Data visualization plays an important role in data analysis workflows. It enables data analysts to effectively discover patterns in large datasets through graphical means, and to represent these findings in a meaningful and effective way. Data visualization is an interdisciplinary field, which requires design, web development, database and coding skills.
The goal of this tutorial is to introduce the building blocks for creating a meaningful interactive data visualization. To do this, we will use a dataset from DonorsChoose.org to build a data visualization that represents school donations broken down by different attributes. We will be covering a wide range of technologies: MongoDB for storing and querying the data, Python for building a web server that interacts with MongoDB and serving html pages, Javascript libraries d3.js, dc.js and crossfilter.js for building interactive charts. By the end of this tutorial, you will get enough knowledge that you can leverage for other projects that require interactive data visualization.

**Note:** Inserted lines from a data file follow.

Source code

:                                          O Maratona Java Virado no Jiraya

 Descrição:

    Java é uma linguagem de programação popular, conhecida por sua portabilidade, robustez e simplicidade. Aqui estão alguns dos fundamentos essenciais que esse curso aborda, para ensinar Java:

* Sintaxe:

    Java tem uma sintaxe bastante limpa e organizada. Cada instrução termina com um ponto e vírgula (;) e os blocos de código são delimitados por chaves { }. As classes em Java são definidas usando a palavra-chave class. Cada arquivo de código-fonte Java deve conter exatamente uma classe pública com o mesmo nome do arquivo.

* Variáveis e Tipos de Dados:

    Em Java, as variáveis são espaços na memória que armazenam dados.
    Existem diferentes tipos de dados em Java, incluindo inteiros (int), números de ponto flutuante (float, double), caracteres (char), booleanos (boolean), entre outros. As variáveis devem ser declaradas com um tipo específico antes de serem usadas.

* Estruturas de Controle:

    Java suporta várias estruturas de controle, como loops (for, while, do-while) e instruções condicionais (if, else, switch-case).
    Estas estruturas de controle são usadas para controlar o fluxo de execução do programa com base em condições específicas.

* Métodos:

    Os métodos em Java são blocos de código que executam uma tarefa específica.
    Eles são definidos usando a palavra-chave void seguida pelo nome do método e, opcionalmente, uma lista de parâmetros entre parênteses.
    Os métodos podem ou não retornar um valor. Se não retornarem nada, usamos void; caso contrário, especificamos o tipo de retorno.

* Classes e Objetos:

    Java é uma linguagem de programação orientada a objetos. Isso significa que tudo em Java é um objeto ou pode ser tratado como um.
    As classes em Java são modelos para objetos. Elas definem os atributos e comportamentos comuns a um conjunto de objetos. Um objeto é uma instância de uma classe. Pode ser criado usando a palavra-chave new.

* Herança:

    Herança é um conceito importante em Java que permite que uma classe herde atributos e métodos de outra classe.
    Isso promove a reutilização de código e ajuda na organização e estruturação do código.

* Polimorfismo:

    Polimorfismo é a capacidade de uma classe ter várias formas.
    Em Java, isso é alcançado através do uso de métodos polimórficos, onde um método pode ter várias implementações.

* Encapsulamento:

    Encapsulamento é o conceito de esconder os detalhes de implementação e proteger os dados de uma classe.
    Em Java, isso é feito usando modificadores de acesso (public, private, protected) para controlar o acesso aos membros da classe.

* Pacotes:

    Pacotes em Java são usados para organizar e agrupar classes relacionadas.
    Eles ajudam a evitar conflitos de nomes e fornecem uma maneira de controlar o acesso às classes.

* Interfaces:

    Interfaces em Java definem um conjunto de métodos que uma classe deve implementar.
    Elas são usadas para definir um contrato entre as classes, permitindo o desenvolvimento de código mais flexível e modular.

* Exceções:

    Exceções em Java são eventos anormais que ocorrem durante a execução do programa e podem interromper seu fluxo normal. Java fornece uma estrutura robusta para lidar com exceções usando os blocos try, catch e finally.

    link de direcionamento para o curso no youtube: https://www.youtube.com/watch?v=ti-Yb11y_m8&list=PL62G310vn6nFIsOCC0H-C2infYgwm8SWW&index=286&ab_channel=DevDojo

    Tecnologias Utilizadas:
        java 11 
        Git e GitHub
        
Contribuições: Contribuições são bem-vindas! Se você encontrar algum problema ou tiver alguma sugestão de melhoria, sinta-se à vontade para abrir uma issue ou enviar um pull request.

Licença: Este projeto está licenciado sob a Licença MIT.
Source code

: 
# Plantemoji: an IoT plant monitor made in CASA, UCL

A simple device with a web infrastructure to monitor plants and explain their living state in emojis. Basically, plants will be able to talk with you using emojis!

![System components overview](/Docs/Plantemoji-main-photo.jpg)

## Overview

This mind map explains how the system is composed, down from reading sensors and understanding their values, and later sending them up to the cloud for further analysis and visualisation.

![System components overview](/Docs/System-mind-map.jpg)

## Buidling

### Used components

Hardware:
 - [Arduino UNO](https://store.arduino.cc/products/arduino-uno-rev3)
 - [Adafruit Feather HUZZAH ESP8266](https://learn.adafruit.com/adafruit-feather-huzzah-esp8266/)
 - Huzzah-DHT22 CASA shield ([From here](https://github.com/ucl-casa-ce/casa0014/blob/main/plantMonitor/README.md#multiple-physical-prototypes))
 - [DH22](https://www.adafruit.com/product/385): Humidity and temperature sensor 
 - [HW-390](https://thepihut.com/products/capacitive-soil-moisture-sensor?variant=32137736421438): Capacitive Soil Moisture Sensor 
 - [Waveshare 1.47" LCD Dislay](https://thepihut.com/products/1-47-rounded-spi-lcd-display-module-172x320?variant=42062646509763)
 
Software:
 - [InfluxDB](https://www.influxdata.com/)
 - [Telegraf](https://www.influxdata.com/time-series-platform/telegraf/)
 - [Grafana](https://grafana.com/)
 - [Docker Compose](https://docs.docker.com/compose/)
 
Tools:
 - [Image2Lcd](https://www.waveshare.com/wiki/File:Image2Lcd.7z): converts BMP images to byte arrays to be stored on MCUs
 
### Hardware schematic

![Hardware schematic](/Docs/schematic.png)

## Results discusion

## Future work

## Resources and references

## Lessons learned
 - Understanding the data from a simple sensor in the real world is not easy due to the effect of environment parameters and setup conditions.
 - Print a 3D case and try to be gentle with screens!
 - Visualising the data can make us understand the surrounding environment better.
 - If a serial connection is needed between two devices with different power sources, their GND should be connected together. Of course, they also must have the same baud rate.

The source code for this tutorial can be found in this github repository.
Below is an animated gif of the interactive data visualization dashboard that we will be building in this tutorial.
1. The case study
DonorsChoose.org is a US based nonprofit organization that allows individuals to donate money directly to public school classroom projects. Public school teachers post classroom project requests on the platform, and individuals have the option to donate money directly to fund these projects. The classroom projects range from pencils and books to computers and other expensive equipments for classrooms. In more than 10 years of existence, this platform helped teachers in all US states to post more than 7700,000 classroom project requests and raise more than $280,000,000. DonorsChoose.org is making the platform data open and available for making discoveries and building applications. In this tutorial we will be using one of the available datasets for building an interactive data visualization that represents school donations broken down by different attributes.
Getting and understanding the data
DonorsChoose.org data is available on this url. We will be using the “project” dataset. This dataset contains information about all classroom projects that have been posted to the site. This dataset can be downloaded directly from this url.
After downloading and unziping the data, we will get a file called opendata_projects.csv
with a size of around 324MB (at the time of writing). The data is represented in csv format. csv stands for "comma-separated values". csv files are used for storing tabular data and its metadata. These files can be open by any standard text editor, or more conveniently by spreadsheet application like Microsoft Excel or Google Spreadsheet.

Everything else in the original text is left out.